***** DATA RECORDS

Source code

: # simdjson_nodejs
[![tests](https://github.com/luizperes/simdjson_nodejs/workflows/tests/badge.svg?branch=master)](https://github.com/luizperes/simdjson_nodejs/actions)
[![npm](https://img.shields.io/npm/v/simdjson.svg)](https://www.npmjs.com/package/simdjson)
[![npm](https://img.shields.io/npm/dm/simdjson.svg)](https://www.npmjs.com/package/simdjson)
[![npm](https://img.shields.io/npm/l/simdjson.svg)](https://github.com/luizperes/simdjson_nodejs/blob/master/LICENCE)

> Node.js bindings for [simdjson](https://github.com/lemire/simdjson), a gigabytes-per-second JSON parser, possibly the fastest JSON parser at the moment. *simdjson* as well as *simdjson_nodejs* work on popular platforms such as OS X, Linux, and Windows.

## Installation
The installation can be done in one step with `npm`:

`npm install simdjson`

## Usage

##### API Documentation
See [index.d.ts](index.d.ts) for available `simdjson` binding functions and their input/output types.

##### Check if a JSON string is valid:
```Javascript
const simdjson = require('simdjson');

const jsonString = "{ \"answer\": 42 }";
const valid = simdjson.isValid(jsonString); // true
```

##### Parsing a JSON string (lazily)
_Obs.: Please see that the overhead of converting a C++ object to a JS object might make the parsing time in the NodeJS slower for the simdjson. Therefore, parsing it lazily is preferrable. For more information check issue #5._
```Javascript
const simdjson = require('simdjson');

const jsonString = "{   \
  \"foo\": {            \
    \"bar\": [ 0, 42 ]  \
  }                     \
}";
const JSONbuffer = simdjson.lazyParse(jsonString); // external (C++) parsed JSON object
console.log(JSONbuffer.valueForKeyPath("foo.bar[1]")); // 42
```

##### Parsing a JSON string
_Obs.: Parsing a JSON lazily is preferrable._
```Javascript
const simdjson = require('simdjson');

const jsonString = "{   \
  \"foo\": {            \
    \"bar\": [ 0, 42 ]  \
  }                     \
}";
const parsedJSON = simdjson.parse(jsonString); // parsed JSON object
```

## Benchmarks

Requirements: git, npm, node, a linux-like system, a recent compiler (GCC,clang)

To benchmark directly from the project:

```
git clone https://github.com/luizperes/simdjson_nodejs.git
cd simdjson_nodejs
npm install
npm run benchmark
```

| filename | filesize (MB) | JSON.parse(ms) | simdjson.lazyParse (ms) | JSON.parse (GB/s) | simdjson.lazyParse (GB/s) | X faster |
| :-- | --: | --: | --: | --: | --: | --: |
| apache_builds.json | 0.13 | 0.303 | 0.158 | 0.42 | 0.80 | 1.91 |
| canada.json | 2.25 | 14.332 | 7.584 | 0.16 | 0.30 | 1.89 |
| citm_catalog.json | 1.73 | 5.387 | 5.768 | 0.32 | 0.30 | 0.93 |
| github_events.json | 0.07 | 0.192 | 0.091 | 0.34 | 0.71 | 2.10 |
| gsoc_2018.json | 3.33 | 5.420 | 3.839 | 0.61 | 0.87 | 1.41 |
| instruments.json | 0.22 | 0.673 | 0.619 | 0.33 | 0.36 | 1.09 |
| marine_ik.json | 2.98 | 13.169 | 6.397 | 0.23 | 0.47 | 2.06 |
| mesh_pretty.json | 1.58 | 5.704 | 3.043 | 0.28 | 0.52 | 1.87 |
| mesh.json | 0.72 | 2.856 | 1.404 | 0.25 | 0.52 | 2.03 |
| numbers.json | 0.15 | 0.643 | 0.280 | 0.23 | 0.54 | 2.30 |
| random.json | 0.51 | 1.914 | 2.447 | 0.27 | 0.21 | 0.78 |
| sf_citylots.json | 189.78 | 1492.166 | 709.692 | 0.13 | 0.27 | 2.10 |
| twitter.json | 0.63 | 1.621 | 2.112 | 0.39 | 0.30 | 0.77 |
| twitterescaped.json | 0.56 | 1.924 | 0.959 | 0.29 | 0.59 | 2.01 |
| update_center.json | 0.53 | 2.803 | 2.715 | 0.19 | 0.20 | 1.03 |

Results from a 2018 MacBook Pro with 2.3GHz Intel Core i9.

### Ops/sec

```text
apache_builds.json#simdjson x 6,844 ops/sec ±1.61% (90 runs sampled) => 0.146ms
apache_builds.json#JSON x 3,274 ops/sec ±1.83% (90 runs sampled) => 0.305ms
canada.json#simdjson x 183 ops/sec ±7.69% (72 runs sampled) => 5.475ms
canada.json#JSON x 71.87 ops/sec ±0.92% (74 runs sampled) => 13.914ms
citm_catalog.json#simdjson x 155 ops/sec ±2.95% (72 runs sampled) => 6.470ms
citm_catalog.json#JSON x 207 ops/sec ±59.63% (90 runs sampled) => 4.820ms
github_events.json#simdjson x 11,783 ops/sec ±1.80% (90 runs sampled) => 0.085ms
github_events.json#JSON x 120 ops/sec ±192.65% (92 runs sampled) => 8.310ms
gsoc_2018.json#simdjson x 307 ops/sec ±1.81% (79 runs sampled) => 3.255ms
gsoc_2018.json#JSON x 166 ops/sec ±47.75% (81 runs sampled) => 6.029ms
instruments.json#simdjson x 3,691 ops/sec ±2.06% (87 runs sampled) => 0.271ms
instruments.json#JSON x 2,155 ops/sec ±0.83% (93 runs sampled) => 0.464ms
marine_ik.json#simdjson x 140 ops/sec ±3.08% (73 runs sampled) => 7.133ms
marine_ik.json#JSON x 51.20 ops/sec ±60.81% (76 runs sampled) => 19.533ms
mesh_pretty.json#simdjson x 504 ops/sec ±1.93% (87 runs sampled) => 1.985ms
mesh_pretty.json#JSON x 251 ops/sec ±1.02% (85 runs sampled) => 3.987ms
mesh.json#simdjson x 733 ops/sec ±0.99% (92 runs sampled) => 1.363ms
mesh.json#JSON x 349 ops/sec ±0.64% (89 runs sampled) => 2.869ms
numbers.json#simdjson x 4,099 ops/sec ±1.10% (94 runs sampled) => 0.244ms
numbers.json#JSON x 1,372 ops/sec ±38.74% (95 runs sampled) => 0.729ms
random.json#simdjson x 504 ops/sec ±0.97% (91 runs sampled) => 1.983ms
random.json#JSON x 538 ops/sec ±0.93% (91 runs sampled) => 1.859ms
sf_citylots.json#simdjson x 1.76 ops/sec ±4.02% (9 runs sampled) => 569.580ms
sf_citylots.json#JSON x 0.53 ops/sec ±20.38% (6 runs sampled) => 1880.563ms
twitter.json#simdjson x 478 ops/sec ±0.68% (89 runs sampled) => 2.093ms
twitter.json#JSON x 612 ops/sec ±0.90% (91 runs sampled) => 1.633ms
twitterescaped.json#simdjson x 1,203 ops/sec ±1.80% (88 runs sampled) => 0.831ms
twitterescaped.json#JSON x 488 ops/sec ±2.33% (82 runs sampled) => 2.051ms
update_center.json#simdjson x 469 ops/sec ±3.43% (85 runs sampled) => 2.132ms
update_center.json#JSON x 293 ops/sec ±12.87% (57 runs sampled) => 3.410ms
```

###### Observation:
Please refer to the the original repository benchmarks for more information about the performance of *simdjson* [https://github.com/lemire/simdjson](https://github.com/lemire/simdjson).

**********

→ WORK REQUEST
Return all of the lines above exactly, with none omitted.

→ YOUR SOLUTION
Source code

: # simdjson_nodejs
[![tests](https://github.com/luizperes/simdjson_nodejs/workflows/tests/badge.svg?branch=master)](https://github.com/luizperes/simdjson_nodejs/actions)
[![npm](https://img.shields.io/npm/v/simdjson.svg)](https://www.npmjs.com/package/simdjson)
[![npm](https://img.shields.io/npm/dm/simdjson.svg)](https://www.npmjs.com/package/simdjson)
[![npm](https://img.shields.io/npm/l/simdjson.svg)](https://github.com/luizperes/simdjson_nodejs/blob/master/LICENCE)

> Node.js bindings for [simdjson](https://github.com/lemire/simdjson), a gigabytes-per-second JSON parser, possibly the fastest JSON parser at the moment. *simdjson* as well as *simdjson_nodejs* work on popular platforms such as OS X, Linux, and Windows.

## Installation
The installation can be done in one step with `npm`:

`npm install simdjson`

## Usage

##### API Documentation
See [index.d.ts](index.d.ts) for available `simdjson` binding functions and their input/output types.

##### Check if a JSON string is valid:
```Javascript
const simdjson = require('simdjson');

const jsonString = "{ \"answer\": 42 }";
const valid = simdjson.isValid(jsonString); // true
```

##### Parsing a JSON string (lazily)
_Obs.: Please see that the overhead of converting a C++ object to a JS object might make the parsing time in the NodeJS slower for the simdjson. Therefore, parsing it lazily is preferrable. For more information check issue #5._
```Javascript
const simdjson = require('simdjson');

const jsonString = "{   \
  \"foo\": {            \
    \"bar\": [ 0, 42 ]  \
  }                     \
}";
const JSONbuffer = simdjson.lazyParse(jsonString); // external (C++) parsed JSON object
console.log(JSONbuffer.valueForKeyPath("foo.bar[1]")); // 42
```

##### Parsing a JSON string
_Obs.: Parsing a JSON lazily is preferrable._
```Javascript
const simdjson = require('simdjson');

const jsonString = "{   \
  \"foo\": {            \
    \"bar\": [ 0, 42 ]  \
  }                     \
}";
const parsedJSON = simdjson.parse(jsonString); // parsed JSON object
```

## Benchmarks

Requirements: git, npm, node, a linux-like system, a recent compiler (GCC,clang)

To benchmark directly from the project:

```
git clone https://github.com/luizperes/simdjson_nodejs.git
cd simdjson_nodejs
npm install
npm run benchmark
```

| filename | filesize (MB) | JSON.parse(ms) | simdjson.lazyParse (ms) | JSON.parse (GB/s) | simdjson.lazyParse (GB/s) | X faster |
| :-- | --: | --: | --: | --: | --: | --: |
| apache_builds.json | 0.13 | 0.303 | 0.158 | 0.42 | 0.80 | 1.91 |
| canada.json | 2.25 | 14.332 | 7.584 | 0.16 | 0.30 | 1.89 |
| citm_catalog.json | 1.73 | 5.387 | 5.768 | 0.32 | 0.30 | 0.93 |
| github_events.json | 0.07 | 0.192 | 0.091 | 0.34 | 0.71 | 2.10 |
| gsoc_2018.json | 3.33 | 5.420 | 3.839 | 0.61 | 0.87 | 1.41 |
| instruments.json | 0.22 | 0.673 | 0.619 | 0.33 | 0.36 | 1.09 |
| marine_ik.json | 2.98 | 13.169 | 6.397 | 0.23 | 0.47 | 2.06 |
| mesh_pretty.json | 1.58 | 5.704 | 3.043 | 0.28 | 0.52 | 1.87 |
| mesh.json | 0.72 | 2.856 | 1.404 | 0.25 | 0.52 | 2.03 |
| numbers.json | 0.15 | 0.643 | 0.280 | 0.23 | 0.54 | 2.30 |
| random.json | 0.51 | 1.914 | 2.447 | 0.27 | 0.21 | 0.78 |
| sf_citylots.json | 189.78 | 1492.166 | 709.692 | 0.13 | 0.27 | 2.10 |
| twitter.json | 0.63 | 1.621 | 2.112 | 0.39 | 0.30 | 0.77 |
| twitterescaped.json | 0.56 | 1.924 | 0.959 | 0.29 | 0.59 | 2.01 |
| update_center.json | 0.53 | 2.803 | 2.715 | 0.19 | 0.20 | 1.03 |

Results from a 2018 MacBook Pro with 2.3GHz Intel Core i9.

### Ops/sec

```text
apache_builds.json#simdjson x 6,844 ops/sec ±1.61% (90 runs sampled) => 0.146ms
apache_builds.json#JSON x 3,274 ops/sec ±1.83% (90 runs sampled) => 0.305ms
canada.json#simdjson x 183 ops/sec ±7.69% (72 runs sampled) => 5.475ms
canada.json#JSON x 71.87 ops/sec ±0.92% (74 runs sampled) => 13.914ms
citm_catalog.json#simdjson x 155 ops/sec ±2.95% (72 runs sampled) => 6.470ms
citm_catalog.json#JSON x 207 ops/sec ±59.63% (90 runs sampled) => 4.820ms
github_events.json#simdjson x 11,783 ops/sec ±1.80% (90 runs sampled) => 0.085ms
github_events.json#JSON x 120 ops/sec ±192.65% (92 runs sampled) => 8.310ms
gsoc_2018.json#simdjson x 307 ops/sec ±1.81% (79 runs sampled) => 3.255ms
gsoc_2018.json#JSON x 166 ops/sec ±47.75% (81 runs sampled) => 6.029ms
instruments.json#simdjson x 3,691 ops/sec ±2.06% (87 runs sampled) => 0.271ms
instruments.json#JSON x 2,155 ops/sec ±0.83% (93 runs sampled) => 0.464ms
marine_ik.json#simdjson x 140 ops/sec ±3.08% (73 runs sampled) => 7.133ms
marine_ik.json#JSON x 51.20 ops/sec ±60.81% (76 runs sampled) => 19.533ms
mesh_pretty.json#simdjson x 504 ops/sec ±1.93% (87 runs sampled) => 1.985ms
mesh_pretty.json#JSON x 251 ops/sec ±1.02% (85 runs sampled) => 3.987ms
mesh.json#simdjson x 733 ops/sec ±0.99% (92 runs sampled) => 1.363ms
mesh.json#JSON x 349 ops/sec ±0.64% (89 runs sampled) => 2.869ms
numbers.json#simdjson x 4,099 ops/sec ±1.10% (94 runs sampled) => 0.244ms
numbers.json#JSON x 1,372 ops/sec ±38.74% (95 runs sampled) => 0.729ms
random.json#simdjson x 504 ops/sec ±0.97% (91 runs sampled) => 1.983ms
random.json#JSON x 538 ops/sec ±0.93% (91 runs sampled) => 1.859ms
sf_citylots.json#simdjson x 1.76 ops/sec ±4.02% (9 runs sampled) => 569.580ms
sf_citylots.json#JSON x 0.53 ops/sec ±20.38% (6 runs sampled) => 1880.563ms
twitter.json#simdjson x 478 ops/sec ±0.68% (89 runs sampled) => 2.093ms
twitter.json#JSON x 612 ops/sec ±0.90% (91 runs sampled) => 1.633ms
twitterescaped.json#simdjson x 1,203 ops/sec ±1.80% (88 runs sampled) => 0.831ms
twitterescaped.json#JSON x 488 ops/sec ±2.33% (82 runs sampled) => 2.051ms
update_center.json#simdjson x 469 ops/sec ±3.43% (85 runs sampled) => 2.132ms
update_center.json#JSON x 293 ops/sec ±12.87% (57 runs sampled) => 3.410ms
```

###### Observation:
Please refer to the the original repository benchmarks for more information about the performance of *simdjson* [https://github.com/lemire/simdjson](https://github.com/lemire/simdjson).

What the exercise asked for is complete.